First, a note about procedure: Novelists and memoirists should always send the literal first pages from the first chapter(s) and not select from the middle of the book, or otherwise patch together “the best parts.” If your story takes time to develop and the opening is slow, then you need to revise the opening so that you’re not tempted to send from the middle of the book. However, if you have a prologue for your novel or memoir, I encourage you to omit it for submissions purposes. Agents and editors do not like prologues, and I see very few that are needed or helpful.

Nonfiction writers preparing book proposals should include sample chapters that are representative of the book’s content. Potentially any chapter or sequence of chapters could be used. But the more narrative-driven the book, the more you’ll likely want to include something that draws from the beginning.

Here are three questions to ask about your first pages—for novelists and memoirists.

  1. What is the absolute latest moment in the manuscript you can begin your story, and still not leave out anything that’s critical to the story problem? Most manuscripts I read should really start somewhere between page 5 and page 50. Be ruthless in evaluating your opening—have you dawdled in revealing the story tension or problem? Ideally, it will be seeded on page 1.
  2. What details do NOT relate to the story problem or the protagonist? We rarely need the complete biography of your main character on the first page. Let those details emerge as the story unfolds. Don’t share the everyday, mundane details we could guess. Share the most unique, special, distinctive details—the ones that really matter to the story and character from the start. The No. 1 mistake for first pages is overwriting—or working too hard at “painting a picture.” If you load up on every single detail, how does the reader know which ones are important? Be selective. Be artful.
  3. Have you shown or described something that really ought to be quickly summarized (or “told”)?  Joyce Carol Oates once said, “Storytelling is shaped by two contrary, yet complementary, impulses—one toward brevity, compactness, artful omission; the other toward expansion, amplification, enrichment.” Sometimes writers go into flowery description about something that should be flat-out stated. When it comes to impatient editors and agents, favor brevity and artful omission in your opening pages.

Common Story Openings to Avoid

Here are the most common and lackluster story openings I see when reviewing clients’ work. While it’s not wrong to open in these ways—and a great writer can make even the most pedestrian series of events read as fascinating—consider if you can find a more advantageous way to begin.

1. The waking up scene

This is where we meet the character waking up in bed, then perhaps getting ready for school or work. Maybe they’ve woken up because the sun is shining through the window, or maybe they receive a phone call or text.
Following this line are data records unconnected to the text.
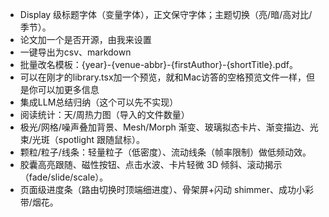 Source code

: - Display 级标题字体（变量字体），正文保守字体；主题切换（亮/暗/高对比/季节）。
- 论文加一个是否开源，由我来设置
- 一键导出为csv、markdown
- 批量改名模板：{year}-{venue-abbr}-{firstAuthor}-{shortTitle}.pdf。
- 可以在刚才的library.tsx加一个预览，就和Mac访答的空格预览文件一样，但是你可以加更多信息
- 集成LLM总结归纳（这个可以先不实现）
- 阅读统计：天/周热力图（导入的文件数量）
- 极光/网格/噪声叠加背景、Mesh/Morph 渐变、玻璃拟态卡片、渐变描边、光束/光斑（spotlight 跟随鼠标）。
- 颗粒/粒子/线条：轻量粒子（低密度）、流动线条（帧率限制）做低频动效。
- 胶囊高亮跟随、磁性按钮、点击水波、卡片轻微 3D 倾斜、滚动揭示（fade/slide/scale）。
- 页面级进度条（路由切换时顶端细进度）、骨架屏+闪动 shimmer、成功小彩带/烟花。
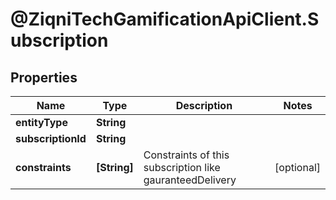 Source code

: # @ZiqniTechGamificationApiClient.Subscription

## Properties

Name | Type | Description | Notes
------------ | ------------- | ------------- | -------------
**entityType** | **String** |  | 
**subscriptionId** | **String** |  | 
**constraints** | **[String]** | Constraints of this subscription like gauranteedDelivery | [optional] 


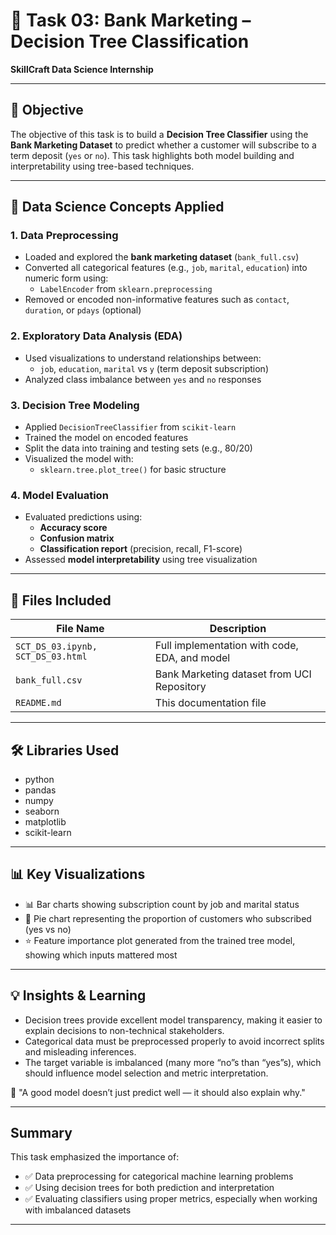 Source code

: # 🌳 Task 03: Bank Marketing – Decision Tree Classification  
**SkillCraft Data Science Internship**

---

## 📌 Objective  
The objective of this task is to build a **Decision Tree Classifier** using the **Bank Marketing Dataset** to predict whether a customer will subscribe to a term deposit (`yes` or `no`). This task highlights both model building and interpretability using tree-based techniques.

---

## 🧠 Data Science Concepts Applied

### 1. Data Preprocessing
- Loaded and explored the **bank marketing dataset** (`bank_full.csv`)
- Converted all categorical features (e.g., `job`, `marital`, `education`) into numeric form using:
  - `LabelEncoder` from `sklearn.preprocessing`
- Removed or encoded non-informative features such as `contact`, `duration`, or `pdays` (optional)

### 2. Exploratory Data Analysis (EDA)
- Used visualizations to understand relationships between:
  - `job`, `education`, `marital` vs `y` (term deposit subscription)
- Analyzed class imbalance between `yes` and `no` responses

### 3. Decision Tree Modeling
- Applied `DecisionTreeClassifier` from `scikit-learn`
- Trained the model on encoded features
- Split the data into training and testing sets (e.g., 80/20)
- Visualized the model with:
  - `sklearn.tree.plot_tree()` for basic structure

### 4. Model Evaluation
- Evaluated predictions using:
  - **Accuracy score**
  - **Confusion matrix**
  - **Classification report** (precision, recall, F1-score)
- Assessed **model interpretability** using tree visualization

---

## 📁 Files Included

| File Name                                  | Description                                |
|-------------------------------------------|--------------------------------------------|
| `SCT_DS_03.ipynb, SCT_DS_03.html` | Full implementation with code, EDA, and model |
| `bank_full.csv`                                 | Bank Marketing dataset from UCI Repository |
| `README.md`                                | This documentation file                    |

---

## 🛠️ Libraries Used

- python
- pandas
- numpy
- seaborn
- matplotlib
- scikit-learn

---

## 📊 Key Visualizations
- 📊 Bar charts showing subscription count by job and marital status
- 🥧 Pie chart representing the proportion of customers who subscribed (yes vs no)
- ⭐ Feature importance plot generated from the trained tree model, showing which inputs mattered most

---

## 💡 Insights & Learning
- Decision trees provide excellent model transparency, making it easier to explain decisions to non-technical stakeholders.
- Categorical data must be preprocessed properly to avoid incorrect splits and misleading inferences.
- The target variable is imbalanced (many more “no”s than “yes”s), which should influence model selection and metric interpretation.

🧠 "A good model doesn’t just predict well — it should also explain why."

---

## Summary
This task emphasized the importance of:
- ✅ Data preprocessing for categorical machine learning problems
- ✅ Using decision trees for both prediction and interpretation
- ✅ Evaluating classifiers using proper metrics, especially when working with imbalanced datasets

---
In the case of young adult fiction, a nagging parental figure is frequently seen. It doesn’t really matter how or why they wake up—only that it’s a waking up scene.

Perhaps it’s a very important day for the character and that’s why we’re seeing it from the very first minute. Or perhaps you want to establish the character’s everyday world or routine—then disrupt it.

But morning routines and literal wake-up calls rarely make for great reading. They put a lot of pressure on the writer to have a compelling point-of-view character or literary style—to give the story life, charm, or tension that keeps us reading.

If it is in fact a very important day—one the character has been waiting for—how about starting the story during or after the big thing that will occur? That can help with not just tension, but story pacing.

If you start with an important call or text, does it really need to be dramatized (shown) on the page? Maybe it does. Make sure you’re not starting there by accident or because it was the first idea that came to you.

2. The transit scene

Ideally, we want an opening situation that presents tension—a character who’s not getting what he wants or meets opposition, or that seeds a larger story problem that will emerge and develop.

Transit scenes—describing characters moving from point A to point B—often lack this. Or if there is tension, it’s one that we’re all too familiar with. Traffic. Bad subway companions. Mundane annoyances of life.

In other words, it has a little too much in common with what agents or editors experienced that morning. Transit can make for a slow and ordinary beginning unless something quite odd is going on or we have an entertaining voice.

However, transit scenes can be tempting if the character is embarking on a big and wild trip or heading to some important event. Or they might help establish an unusual setting or world.